WHAT TO DO: Copy, from the material below, every line in which the word "subsubsection" can be found.

-------- DATASET --------

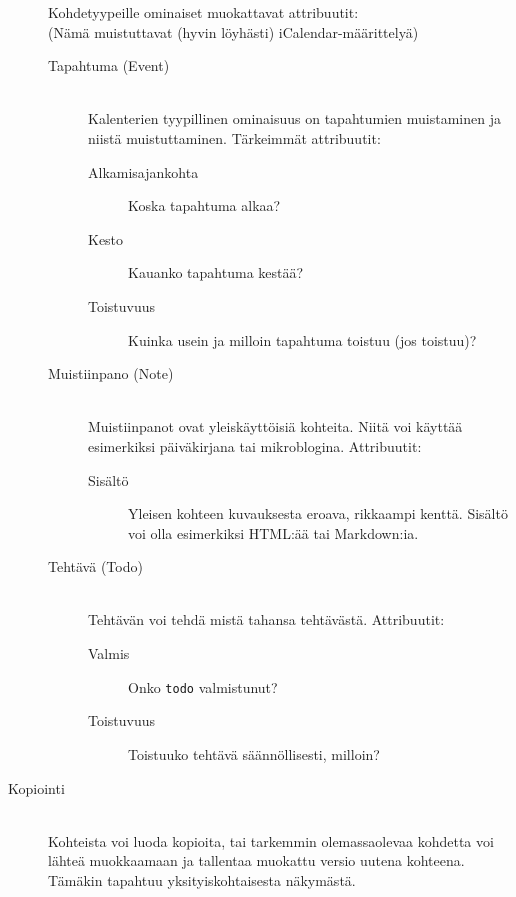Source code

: \documentclass[a4paper,12pt]{report}
\begin{document}
\begin{description}
      Kohdetyypeille ominaiset muokattavat attribuutit:
      \\(Nämä muistuttavat (hyvin löyhästi) iCalendar-määrittelyä)
      \begin{description}
         \item[Tapahtuma (Event)] \hfill\\
            Kalenterien tyypillinen ominaisuus on tapahtumien muistaminen ja
            niistä muistuttaminen. Tärkeimmät attribuutit:
            \begin{description}
               \item[Alkamisajankohta]  Koska tapahtuma alkaa?
               \item[Kesto]  Kauanko tapahtuma kestää?
               \item[Toistuvuus] Kuinka usein ja milloin tapahtuma toistuu (jos
                  toistuu)?
            \end{description}

         \item[Muistiinpano (Note)] \hfill\\
            Muistiinpanot ovat yleiskäyttöisiä
            kohteita.  Niitä voi käyttää esimerkiksi päiväkirjana tai
            mikroblogina. Attribuutit:
            \begin{description}
               \item[Sisältö] Yleisen kohteen kuvauksesta eroava, rikkaampi
                  kenttä. Sisältö voi olla esimerkiksi HTML:ää tai Markdown:ia.
            \end{description}

         \item[Tehtävä (Todo)] \hfill\\
            Tehtävän voi tehdä mistä tahansa tehtävästä. Attribuutit:
            \begin{description}
               \item[Valmis] Onko \texttt{todo} valmistunut?
               \item[Toistuvuus] Toistuuko tehtävä säännöllisesti, milloin?
            \end{description}
      \end{description}

   \item[Kopiointi]\hfill\\
      Kohteista voi luoda kopioita, tai tarkemmin olemassa\-olevaa kohdetta voi
      läh\-teä muokkaamaan ja tallentaa muokattu versio uutena kohteena. Tämäkin
      tapahtuu yksityiskohtaisesta näkymästä.


\end{description}
\end{document}
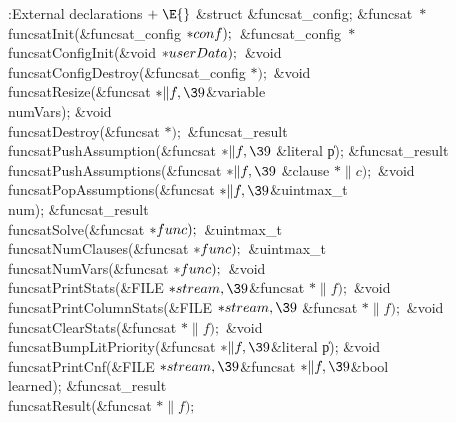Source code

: {{{{{\Y\B\4:External declarations\X${}\mathrel+\E{}$\6
\&{struct} \&{funcsat\_config};\6
\&{funcsat} ${}{*}{}$\\{funcsatInit}(\&{funcsat\_config} ${}{*}\\{conf});{}$\6
\&{funcsat\_config} ${}{*}{}$\\{funcsatConfigInit}(\&{void} ${}{*}%
\\{userData});{}$\6
\&{void} \\{funcsatConfigDestroy}(\&{funcsat\_config} ${}{*});{}$\6
\&{void} \\{funcsatResize}(\&{funcsat} ${}{*}\|f,\39{}$\&{variable} %
\\{numVars});\6
\&{void} \\{funcsatDestroy}(\&{funcsat} ${}{*});{}$\6
\&{funcsat\_result} \\{funcsatPushAssumption}(\&{funcsat} ${}{*}\|f,\39{}$%
\&{literal} \|p);\6
\&{funcsat\_result} \\{funcsatPushAssumptions}(\&{funcsat} ${}{*}\|f,\39{}$%
\&{clause} ${}{*}\|c);{}$\6
\&{void} \\{funcsatPopAssumptions}(\&{funcsat} ${}{*}\|f,\39{}$\&{uintmax\_t} %
\\{num});\6
\&{funcsat\_result} \\{funcsatSolve}(\&{funcsat} ${}{*}\\{func});{}$\6
\&{uintmax\_t} \\{funcsatNumClauses}(\&{funcsat} ${}{*}\\{func});{}$\6
\&{uintmax\_t} \\{funcsatNumVars}(\&{funcsat} ${}{*}\\{func});{}$\6
\&{void} \\{funcsatPrintStats}(\&{FILE} ${}{*}\\{stream},\39{}$\&{funcsat}
${}{*}\|f);{}$\6
\&{void} \\{funcsatPrintColumnStats}(\&{FILE} ${}{*}\\{stream},\39{}$%
\&{funcsat} ${}{*}\|f);{}$\6
\&{void} \\{funcsatClearStats}(\&{funcsat} ${}{*}\|f);{}$\6
\&{void} \\{funcsatBumpLitPriority}(\&{funcsat} ${}{*}\|f,\39{}$\&{literal} %
\|p);\6
\&{void} \\{funcsatPrintCnf}(\&{FILE} ${}{*}\\{stream},\39{}$\&{funcsat} ${}{*}%
\|f,\39{}$\&{bool} \\{learned});\6
\&{funcsat\_result} \\{funcsatResult}(\&{funcsat} ${}{*}\|f);{}$\6
}}}}}
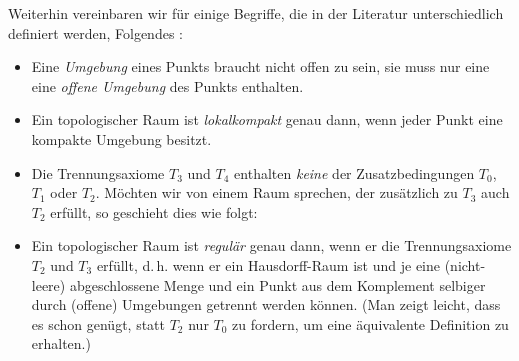\bigskip
Weiterhin vereinbaren wir für einige Begriffe, die in der Literatur
unterschiedlich definiert werden, Folgendes%
:
\begin{itemize}
    \item
        Eine \emph{Umgebung} eines Punkts braucht nicht offen zu sein, sie muss
        nur eine eine \emph{offene Umgebung} des Punkts enthalten.
        
    \item 
        Ein topologischer Raum ist \emph{lokalkompakt} genau dann,
        wenn jeder Punkt eine kompakte Umgebung besitzt.
        
    \item
        Die Trennungsaxiome $T_3$ und $T_4$ enthalten \emph{keine}
        der Zusatzbedingungen $T_0$, $T_1$ oder $T_2$. Möchten wir von einem
        Raum sprechen, der zusätzlich zu $T_3$ auch $T_2$ erfüllt, so geschieht
        dies wie folgt:
        
    \item
        Ein topologischer Raum ist \emph{regulär} genau dann,
        wenn er die Trennungsaxiome $T_2$ und $T_3$ erfüllt, d.\,h. wenn er ein
        Hausdorff-Raum ist und je eine (nicht-leere) abgeschlossene Menge und 
        ein Punkt aus dem Komplement selbiger durch (offene) Umgebungen
        getrennt werden können. (Man zeigt leicht, dass es schon genügt, 
        statt $T_2$ nur $T_0$ zu fordern, um eine äquivalente Definition zu
        erhalten.)
\end{itemize}













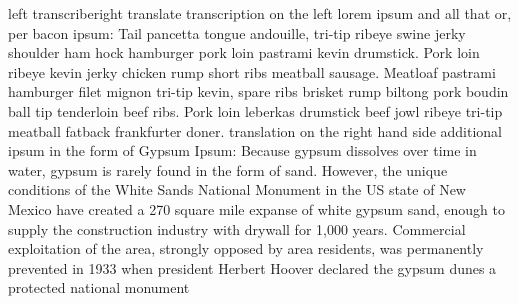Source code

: 





\begin{EOAtranscripted}{left transcribe}{right translate}
transcription on the  left
lorem ipsum and all that
or, per bacon ipsum:
Tail pancetta tongue andouille, tri-tip ribeye swine jerky shoulder ham hock hamburger pork loin pastrami kevin drumstick. Pork loin ribeye kevin jerky chicken rump short ribs meatball sausage. Meatloaf pastrami hamburger filet mignon tri-tip kevin, spare ribs brisket rump biltong pork boudin ball tip tenderloin beef ribs. Pork loin leberkas drumstick beef jowl ribeye tri-tip meatball fatback frankfurter doner.
\EOAnewpage
translation on the  right  hand side
additional ipsum
in the form of  Gypsum Ipsum:
Because gypsum dissolves over time in water, gypsum is rarely found in the form of sand. However, the unique conditions of the White Sands National Monument in the US state of New Mexico have created a 270 square mile expanse of white gypsum sand, enough to supply the construction industry with drywall for 1,000 years. Commercial exploitation of the area, strongly opposed by area residents, was permanently prevented in 1933 when president Herbert Hoover declared the gypsum dunes a protected national monument
\end{EOAtranscripted}


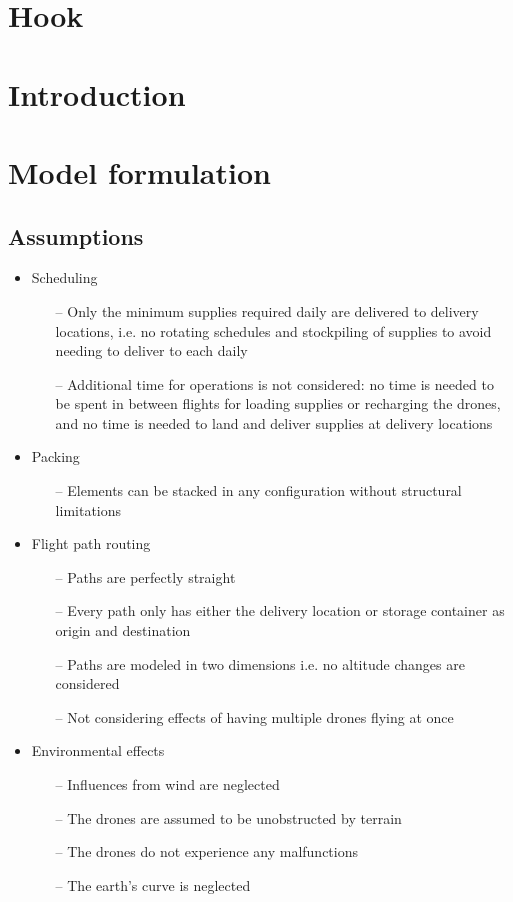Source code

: \documentclass[12pt]{article}
\begin{document}
\begin{multicols}{2}
\section{Hook}
\lipsum[1]

\section{Introduction}
\lipsum[2]

\section{Model formulation}
\lipsum[3]

\subsection{Assumptions}

\begin{itemize}
	\item Scheduling
	\begin{itemize}
		\item[--] Only the minimum supplies required daily are delivered to delivery locations, i.e. no rotating schedules and stockpiling of supplies to avoid needing to deliver to each daily
		\item[--] Additional time for operations is not considered: no time is needed to be spent in between flights for loading supplies or recharging the drones, and no time is needed to land and deliver supplies at delivery locations
	\end{itemize}
	\item Packing
	\begin{itemize}
		\item[--] Elements can be stacked in any configuration without structural limitations
	\end{itemize}
	\item Flight path routing
	\begin{itemize}
		\item[--] Paths are perfectly straight
		\item[--] Every path only has either the delivery location or storage container as origin and destination
		\item[--] Paths are modeled in two dimensions i.e. no altitude changes are considered
		\item[--] Not considering effects of having multiple drones flying at once
	\end{itemize}
	\item Environmental effects
	\begin{itemize}
		\item[--] Influences from wind are neglected
		\item[--] The drones are assumed to be unobstructed by terrain
		\item[--] The drones do not experience any malfunctions
		\item[--] The earth’s curve is neglected
	\end{itemize}
\end{itemize}



\end{multicols}
\end{document}
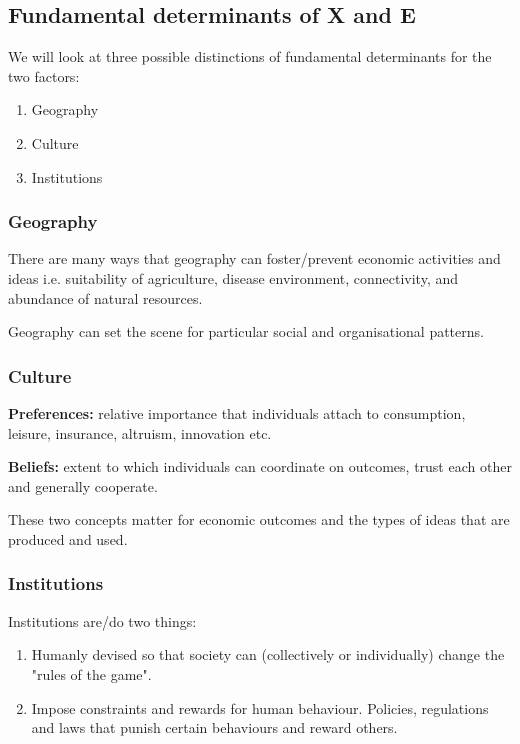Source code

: \documentclass[11pt]{article}
\begin{document}
\subsection{Fundamental determinants of X and E}

We will look at three possible distinctions of fundamental determinants for the two factors:
\begin{enumerate}
    \item Geography
    \item Culture
    \item Institutions
\end{enumerate}

\subsubsection{Geography}

There are many ways that geography can foster/prevent economic activities and ideas i.e. suitability of agriculture, disease environment, connectivity, and abundance of natural resources. 

Geography can set the scene for particular social and organisational patterns.

\subsubsection{Culture}
\textbf{Preferences:} relative importance that individuals attach to consumption, leisure, insurance, altruism, innovation etc.

\textbf{Beliefs:} extent to which individuals can coordinate on outcomes, trust each other and generally cooperate.

These two concepts matter for economic outcomes and the types of ideas that are produced and used.

\subsubsection{Institutions}

Institutions are/do two things:
\begin{enumerate}
    \item Humanly devised so that society can (collectively or individually) change the "rules of the game".

    \item Impose constraints and rewards for human behaviour. Policies, regulations and laws that punish certain behaviours and reward others.
\end{enumerate}
\end{document}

--------

EXERCISE ANSWER:
\subsubsection{Geography}
\subsubsection{Culture}
\subsubsection{Institutions}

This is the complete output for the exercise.